There is not a big push by the pharmaceutical industry at this time to discover a drug that has limited toxicity that can be used for severe chronic pain, insomnia, and anxiety associated with addictive disorders. There is also the question of what medications are being used for these problems if not gabapentin. The answer is atypical antipsychotics (mostly quetiapine), hydroxyzine (a first generation antihistamine), and clonidine (primary use is hypertension and opioid withdrawal). If the comprehensive toxicology of overdoses is available I would expect to see these compounds listed. In any search of drug interactions both quetiapine and hydroxyzine are flagged as potentially affecting cardiac conduction. Clonidine can cause hypotension if used excessively and rebound sympathetic symptoms (tachycardia, hypertension, diaphoresis). Looking at that group of medications gabapentin would appear to have the preferred side effect profile.
There also appears to be a big push to make gabapentin a controlled substance according to the Controlled Substances Act (CSA). Pregabalin is currently a Schedule V drug (see page 14) or considered to have the lowest abuse liability. Getting on that list depends on how the DEA currently sees the addictive behavior towards gabapentin versus pregabalin. Putting a drug on Schedule V will probably have no impact on how it is used in medical practice or out on the street. The fact that pregabalin is ranked so lowly is a sign of regulatory opinion on abuse liability.
That's my current opinion on the topic. I may add more to this post in the future or to a post I am working on about the basic science of gabapentinoids.
George Dawson, MD, DFAPA
1: Schifano F. Misuse and abuse of pregabalin and gabapentin: cause for concern? CNS Drugs. 2014 Jun;28(6):491-6. doi: 10.1007/s40263-014-0164-4. Review. PubMed PMID: 24760436.
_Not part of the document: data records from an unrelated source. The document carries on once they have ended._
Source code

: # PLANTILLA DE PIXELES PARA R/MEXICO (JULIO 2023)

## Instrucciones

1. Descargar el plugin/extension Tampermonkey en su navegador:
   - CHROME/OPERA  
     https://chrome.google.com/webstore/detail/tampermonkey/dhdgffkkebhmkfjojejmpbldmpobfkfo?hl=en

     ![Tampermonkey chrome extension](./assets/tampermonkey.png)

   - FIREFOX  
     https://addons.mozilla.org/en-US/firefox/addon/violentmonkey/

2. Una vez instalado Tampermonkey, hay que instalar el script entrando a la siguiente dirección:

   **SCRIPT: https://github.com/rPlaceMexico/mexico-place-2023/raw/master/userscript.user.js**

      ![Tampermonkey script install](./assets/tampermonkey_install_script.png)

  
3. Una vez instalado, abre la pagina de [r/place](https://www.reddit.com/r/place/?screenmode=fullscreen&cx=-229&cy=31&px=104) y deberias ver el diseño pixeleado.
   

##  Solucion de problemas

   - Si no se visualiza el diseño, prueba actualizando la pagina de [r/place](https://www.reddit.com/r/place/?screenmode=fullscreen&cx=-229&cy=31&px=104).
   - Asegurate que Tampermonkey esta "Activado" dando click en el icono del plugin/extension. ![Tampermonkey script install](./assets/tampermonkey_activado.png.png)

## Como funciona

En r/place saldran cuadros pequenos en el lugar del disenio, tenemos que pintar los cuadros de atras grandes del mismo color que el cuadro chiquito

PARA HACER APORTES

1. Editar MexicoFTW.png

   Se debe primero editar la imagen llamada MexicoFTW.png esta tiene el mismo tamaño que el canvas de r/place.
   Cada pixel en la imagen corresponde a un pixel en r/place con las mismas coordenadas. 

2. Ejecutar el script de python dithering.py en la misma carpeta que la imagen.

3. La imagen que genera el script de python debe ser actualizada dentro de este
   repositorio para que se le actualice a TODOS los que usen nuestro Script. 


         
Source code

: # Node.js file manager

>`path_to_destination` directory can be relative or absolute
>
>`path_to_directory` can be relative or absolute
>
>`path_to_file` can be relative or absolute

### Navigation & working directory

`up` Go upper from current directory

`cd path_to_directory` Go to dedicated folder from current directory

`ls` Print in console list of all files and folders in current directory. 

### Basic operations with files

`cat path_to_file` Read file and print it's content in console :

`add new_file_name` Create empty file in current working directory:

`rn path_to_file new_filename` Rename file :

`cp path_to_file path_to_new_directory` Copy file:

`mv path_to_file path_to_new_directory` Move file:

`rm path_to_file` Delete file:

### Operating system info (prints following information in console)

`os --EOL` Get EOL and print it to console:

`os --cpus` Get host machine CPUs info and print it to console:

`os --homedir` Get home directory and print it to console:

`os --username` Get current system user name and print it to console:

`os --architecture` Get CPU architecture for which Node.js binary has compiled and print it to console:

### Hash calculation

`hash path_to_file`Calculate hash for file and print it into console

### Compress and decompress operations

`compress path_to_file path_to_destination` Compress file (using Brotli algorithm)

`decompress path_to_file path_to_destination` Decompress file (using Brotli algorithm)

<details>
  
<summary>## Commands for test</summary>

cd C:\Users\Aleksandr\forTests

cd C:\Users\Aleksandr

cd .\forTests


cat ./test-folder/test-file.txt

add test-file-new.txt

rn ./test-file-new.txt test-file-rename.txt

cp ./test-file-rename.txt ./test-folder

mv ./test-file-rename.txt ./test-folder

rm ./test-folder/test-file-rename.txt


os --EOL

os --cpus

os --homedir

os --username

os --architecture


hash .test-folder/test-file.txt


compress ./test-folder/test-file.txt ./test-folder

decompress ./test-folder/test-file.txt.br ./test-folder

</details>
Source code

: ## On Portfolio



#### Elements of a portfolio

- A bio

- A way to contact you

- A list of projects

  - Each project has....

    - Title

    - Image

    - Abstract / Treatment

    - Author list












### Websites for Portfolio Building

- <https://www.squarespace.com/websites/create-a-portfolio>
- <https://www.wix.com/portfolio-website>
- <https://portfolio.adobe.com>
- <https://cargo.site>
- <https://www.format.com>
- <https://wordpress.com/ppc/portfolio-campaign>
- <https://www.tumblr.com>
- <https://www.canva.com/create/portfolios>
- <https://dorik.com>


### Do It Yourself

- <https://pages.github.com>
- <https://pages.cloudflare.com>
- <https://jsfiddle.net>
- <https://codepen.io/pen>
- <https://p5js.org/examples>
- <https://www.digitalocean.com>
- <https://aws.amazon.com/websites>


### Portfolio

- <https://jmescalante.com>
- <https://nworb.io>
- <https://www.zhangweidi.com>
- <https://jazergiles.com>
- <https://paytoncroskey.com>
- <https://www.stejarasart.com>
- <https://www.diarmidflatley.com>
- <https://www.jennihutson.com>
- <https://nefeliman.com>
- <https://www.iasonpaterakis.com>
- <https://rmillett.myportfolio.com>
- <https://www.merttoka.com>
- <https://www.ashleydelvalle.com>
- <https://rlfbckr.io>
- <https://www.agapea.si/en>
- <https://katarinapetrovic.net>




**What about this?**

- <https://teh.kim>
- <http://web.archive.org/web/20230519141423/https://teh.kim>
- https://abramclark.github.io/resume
5: Smith, R. V., Havens, J. R., and Walsh, S. L. (2016) Gabapentin misuse, abuse and diversion: a systematic review. Addiction, 111: 1160–1174. doi: 10.1111/add.13324.
8: Goodman CW, Brett AS. Gabapentin and Pregabalin for Pain - Is Increased Prescribing a Cause for Concern? N Engl J Med. 2017 Aug 3;377(5):411-414. doi: 10.1056/NEJMp1704633. PubMed PMID: 28767350.
9: Gomes T, Juurlink DN, Antoniou T, Mamdani MM, Paterson JM, van den Brink W. Gabapentin, opioids, and the risk of opioid-related death: A population-based nested case-control study. PLoS Med. 2017 Oct 3;14(10):e1002396. doi: 10.1371/journal.pmed.1002396. eCollection 2017 Oct. PubMed PMID: 28972983; PubMed Central PMCID: PMC5626029.